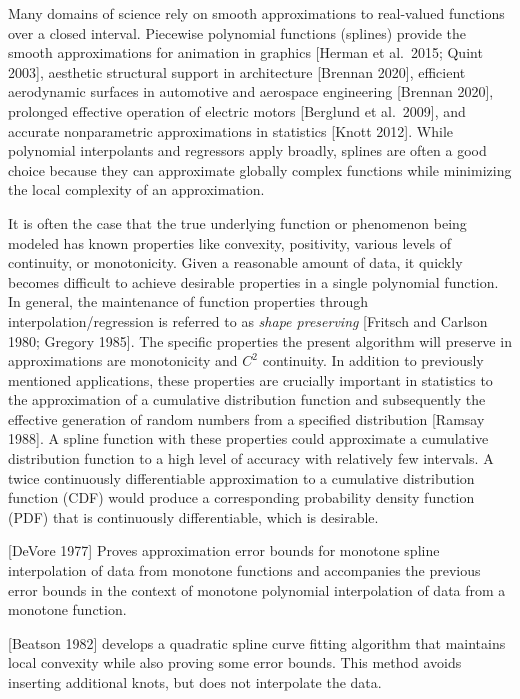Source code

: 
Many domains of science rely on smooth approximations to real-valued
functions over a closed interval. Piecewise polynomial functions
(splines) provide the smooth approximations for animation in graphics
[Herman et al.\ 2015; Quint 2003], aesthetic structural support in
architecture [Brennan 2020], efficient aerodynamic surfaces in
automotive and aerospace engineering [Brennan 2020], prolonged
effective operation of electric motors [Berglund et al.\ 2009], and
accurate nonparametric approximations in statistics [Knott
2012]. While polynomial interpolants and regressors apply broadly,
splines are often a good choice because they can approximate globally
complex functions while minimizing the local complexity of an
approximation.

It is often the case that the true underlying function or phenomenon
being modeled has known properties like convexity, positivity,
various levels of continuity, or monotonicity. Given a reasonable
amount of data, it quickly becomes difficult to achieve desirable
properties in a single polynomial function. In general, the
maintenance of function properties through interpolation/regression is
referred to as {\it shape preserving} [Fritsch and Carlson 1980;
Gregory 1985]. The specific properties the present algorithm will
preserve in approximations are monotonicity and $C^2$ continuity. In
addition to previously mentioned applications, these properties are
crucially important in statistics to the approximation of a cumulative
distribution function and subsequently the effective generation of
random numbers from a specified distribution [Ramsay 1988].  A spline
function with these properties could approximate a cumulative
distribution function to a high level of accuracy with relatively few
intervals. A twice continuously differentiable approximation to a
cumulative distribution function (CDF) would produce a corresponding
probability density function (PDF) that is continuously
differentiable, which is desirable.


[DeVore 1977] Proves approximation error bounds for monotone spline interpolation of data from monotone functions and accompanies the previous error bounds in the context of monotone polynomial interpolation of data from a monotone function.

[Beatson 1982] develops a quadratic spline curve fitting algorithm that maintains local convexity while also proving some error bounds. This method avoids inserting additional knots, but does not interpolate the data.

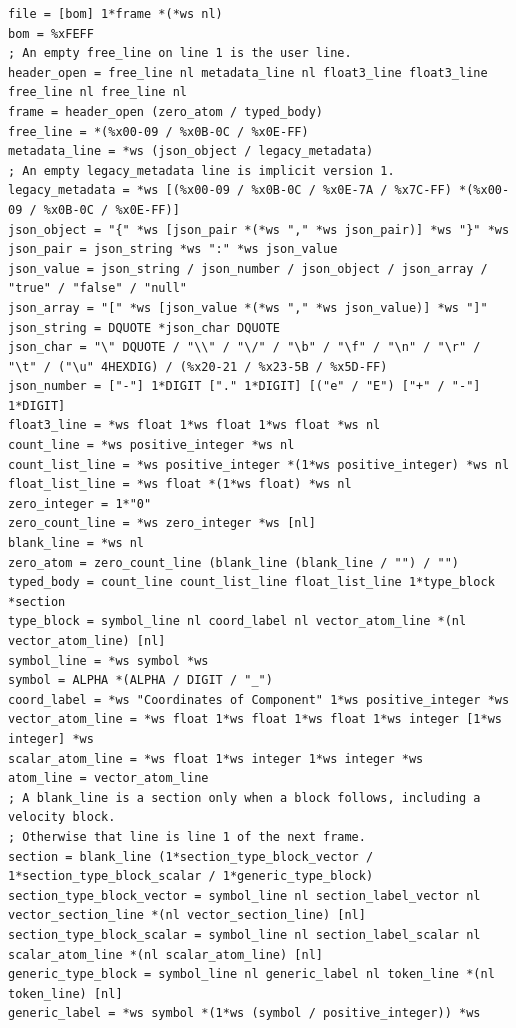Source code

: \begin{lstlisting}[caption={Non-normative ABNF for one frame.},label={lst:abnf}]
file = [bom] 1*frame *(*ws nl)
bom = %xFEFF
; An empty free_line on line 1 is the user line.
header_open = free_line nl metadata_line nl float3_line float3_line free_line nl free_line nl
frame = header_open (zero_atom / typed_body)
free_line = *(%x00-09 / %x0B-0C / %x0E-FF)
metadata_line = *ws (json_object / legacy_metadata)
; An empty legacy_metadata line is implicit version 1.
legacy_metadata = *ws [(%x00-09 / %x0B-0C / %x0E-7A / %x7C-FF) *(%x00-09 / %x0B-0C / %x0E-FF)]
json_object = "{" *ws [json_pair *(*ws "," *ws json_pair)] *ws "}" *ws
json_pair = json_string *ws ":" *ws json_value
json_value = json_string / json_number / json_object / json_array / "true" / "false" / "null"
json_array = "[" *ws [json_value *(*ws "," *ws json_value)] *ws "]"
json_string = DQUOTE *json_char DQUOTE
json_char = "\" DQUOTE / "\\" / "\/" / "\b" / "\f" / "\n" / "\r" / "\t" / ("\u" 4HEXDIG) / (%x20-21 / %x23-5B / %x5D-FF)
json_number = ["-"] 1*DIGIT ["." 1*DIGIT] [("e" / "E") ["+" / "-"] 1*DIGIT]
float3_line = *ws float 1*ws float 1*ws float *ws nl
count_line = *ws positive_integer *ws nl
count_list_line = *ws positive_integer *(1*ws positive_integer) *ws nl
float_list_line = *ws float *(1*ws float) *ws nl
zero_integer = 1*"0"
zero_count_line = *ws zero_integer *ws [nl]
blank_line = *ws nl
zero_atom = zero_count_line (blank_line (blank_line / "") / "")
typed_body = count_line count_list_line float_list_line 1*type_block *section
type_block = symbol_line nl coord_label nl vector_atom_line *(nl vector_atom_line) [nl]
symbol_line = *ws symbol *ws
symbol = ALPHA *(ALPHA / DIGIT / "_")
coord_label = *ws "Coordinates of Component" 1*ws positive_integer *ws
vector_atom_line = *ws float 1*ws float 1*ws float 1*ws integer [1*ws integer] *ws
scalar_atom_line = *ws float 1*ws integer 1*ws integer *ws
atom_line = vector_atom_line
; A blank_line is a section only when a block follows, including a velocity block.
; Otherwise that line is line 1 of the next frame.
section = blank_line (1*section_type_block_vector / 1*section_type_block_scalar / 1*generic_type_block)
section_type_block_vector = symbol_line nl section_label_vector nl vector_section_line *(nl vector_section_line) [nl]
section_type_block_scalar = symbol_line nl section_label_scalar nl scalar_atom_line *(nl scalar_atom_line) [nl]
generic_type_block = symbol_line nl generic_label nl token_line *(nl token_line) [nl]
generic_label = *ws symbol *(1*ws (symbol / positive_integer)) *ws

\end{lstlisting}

---+---

Above are the records. Print exactly, and only, the lines from the line with "(%x20-21 / %x23-5B / %x5D-FF)" to the line with "count_line = *ws positive_integer *ws nl", both inclusive.

▶ **Exercise output**:
json_char = "\" DQUOTE / "\\" / "\/" / "\b" / "\f" / "\n" / "\r" / "\t" / ("\u" 4HEXDIG) / (%x20-21 / %x23-5B / %x5D-FF)
json_number = ["-"] 1*DIGIT ["." 1*DIGIT] [("e" / "E") ["+" / "-"] 1*DIGIT]
float3_line = *ws float 1*ws float 1*ws float *ws nl
count_line = *ws positive_integer *ws nl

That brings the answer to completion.